→ **Aim of the exercise**
Extract the lines from the first one in the records below through the line containing "- Gas costs on both chains", keeping both ends and leaving out any pictures.

(Source texts of formatted documents)
#####
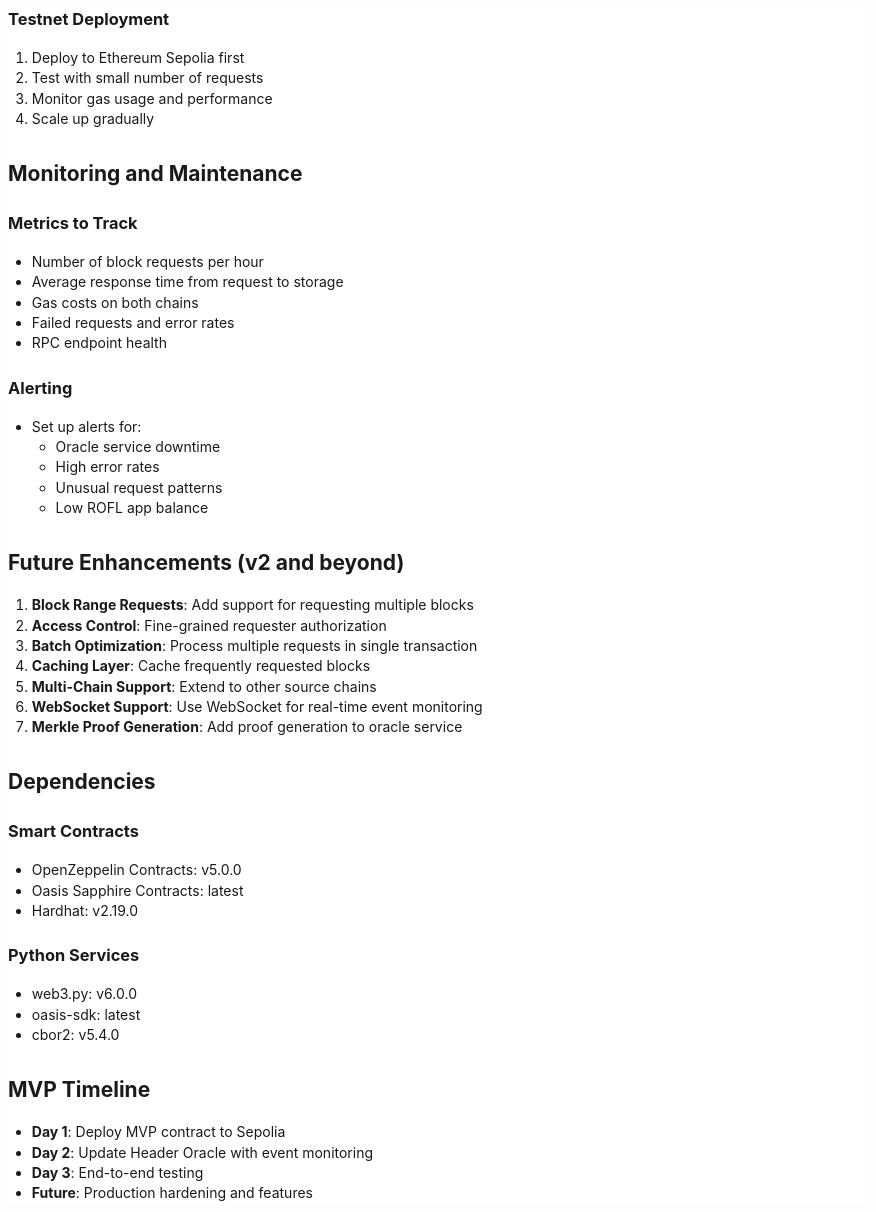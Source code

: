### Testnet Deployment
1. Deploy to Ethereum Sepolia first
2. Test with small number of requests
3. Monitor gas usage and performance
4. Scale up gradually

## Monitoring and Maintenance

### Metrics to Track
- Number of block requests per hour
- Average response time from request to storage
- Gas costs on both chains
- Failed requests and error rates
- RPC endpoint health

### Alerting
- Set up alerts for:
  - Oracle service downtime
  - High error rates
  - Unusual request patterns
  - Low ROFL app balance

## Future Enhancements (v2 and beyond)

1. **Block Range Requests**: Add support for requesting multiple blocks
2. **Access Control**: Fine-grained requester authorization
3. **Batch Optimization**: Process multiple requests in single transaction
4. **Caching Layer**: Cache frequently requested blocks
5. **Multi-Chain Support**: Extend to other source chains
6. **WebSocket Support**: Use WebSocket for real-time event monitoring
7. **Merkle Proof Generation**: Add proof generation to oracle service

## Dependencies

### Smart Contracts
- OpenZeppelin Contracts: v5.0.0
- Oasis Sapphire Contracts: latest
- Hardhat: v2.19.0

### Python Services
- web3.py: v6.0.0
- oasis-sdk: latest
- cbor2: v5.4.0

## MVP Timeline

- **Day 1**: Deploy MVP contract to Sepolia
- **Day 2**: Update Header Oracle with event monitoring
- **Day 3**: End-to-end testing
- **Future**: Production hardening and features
#####
→ **Result of this task**
Source code

:### Testnet Deployment
1. Deploy to Ethereum Sepolia first
2. Test with small number of requests
3. Monitor gas usage and performance
4. Scale up gradually

## Monitoring and Maintenance

### Metrics to Track
- Number of block requests per hour
- Average response time from request to storage
- Gas costs on both chains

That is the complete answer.